2011-07-19 Thread Wes Freeman
Pretty good list. A few comments below on a couple of them (I switched
from git to mercurial and then to fossil).

On Tue, Jul 19, 2011 at 5:35 AM, Richard Hipp  wrote:
> (3) Fossil gives you a "timeline" to help track your project.  If Mercurial
> does this, I've never seen it.

Mercurial does have a pretty decent (and customizable) timeline functionality:
http://hgbook.red-bean.com/read/customizing-the-output-of-mercurial.html

I remember writing templates to make the output look like git (ha!),
back before I found fossil. The git-style history diff summaries are
pretty neat looking.

> (6) A single fossil repository can host multiple checkouts at the same time.

This is also doable with mercurial (just check out to a new folder),
unless I'm confused about what you mean.

> (9) Fossil versions branch names so that all contributors have a consistent
> view of the project.  (Git does not do this.  I'm not sure how Hg works in
> this regard - perhap a reader can brief me.)

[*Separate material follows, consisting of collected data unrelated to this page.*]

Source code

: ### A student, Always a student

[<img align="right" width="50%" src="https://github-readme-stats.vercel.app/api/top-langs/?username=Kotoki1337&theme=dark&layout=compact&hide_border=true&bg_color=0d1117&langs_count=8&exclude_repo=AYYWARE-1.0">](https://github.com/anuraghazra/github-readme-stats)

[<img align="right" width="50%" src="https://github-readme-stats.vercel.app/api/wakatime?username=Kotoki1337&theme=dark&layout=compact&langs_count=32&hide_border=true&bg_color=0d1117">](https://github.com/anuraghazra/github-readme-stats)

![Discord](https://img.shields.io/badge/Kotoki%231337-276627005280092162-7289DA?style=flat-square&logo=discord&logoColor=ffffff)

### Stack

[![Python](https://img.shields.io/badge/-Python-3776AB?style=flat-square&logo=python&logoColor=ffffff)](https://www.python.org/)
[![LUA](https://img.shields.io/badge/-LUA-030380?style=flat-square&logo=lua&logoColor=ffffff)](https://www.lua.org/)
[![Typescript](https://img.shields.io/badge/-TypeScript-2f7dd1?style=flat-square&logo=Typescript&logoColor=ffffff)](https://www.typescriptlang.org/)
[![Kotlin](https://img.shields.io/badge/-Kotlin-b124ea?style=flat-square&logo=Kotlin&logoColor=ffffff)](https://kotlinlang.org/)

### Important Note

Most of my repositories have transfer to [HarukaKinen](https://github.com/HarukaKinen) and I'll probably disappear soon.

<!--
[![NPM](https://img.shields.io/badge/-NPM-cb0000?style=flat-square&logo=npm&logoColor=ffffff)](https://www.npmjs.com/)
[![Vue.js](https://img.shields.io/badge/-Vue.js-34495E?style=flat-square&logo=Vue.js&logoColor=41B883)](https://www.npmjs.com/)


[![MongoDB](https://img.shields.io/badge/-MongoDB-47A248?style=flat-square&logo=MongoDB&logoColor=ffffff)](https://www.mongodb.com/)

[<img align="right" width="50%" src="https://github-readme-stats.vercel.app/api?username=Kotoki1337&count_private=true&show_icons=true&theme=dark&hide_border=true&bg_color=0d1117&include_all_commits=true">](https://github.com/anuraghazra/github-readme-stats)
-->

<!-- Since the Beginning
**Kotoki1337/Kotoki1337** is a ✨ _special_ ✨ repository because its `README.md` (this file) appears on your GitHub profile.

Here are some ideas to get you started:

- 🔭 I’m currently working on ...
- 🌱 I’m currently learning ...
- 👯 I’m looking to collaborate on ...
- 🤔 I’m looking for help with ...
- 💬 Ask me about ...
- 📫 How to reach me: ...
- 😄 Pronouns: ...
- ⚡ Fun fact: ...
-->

Branch names are versioned in mercurial. You assign a name and then commit it.
http://mercurial.selenic.com/wiki/NamedBranches

> (12) Fossil has auto-sync mode, which helps to keep all collaborators
> working on the same code rather than diverging off into their on forks.

This is one of the features that keeps me coming back. Why mercurial
and git don't have this option is beyond me. For small especially, but
even for fairly large projects, this is the greatest way to keep
everyone together without needing excessive merging.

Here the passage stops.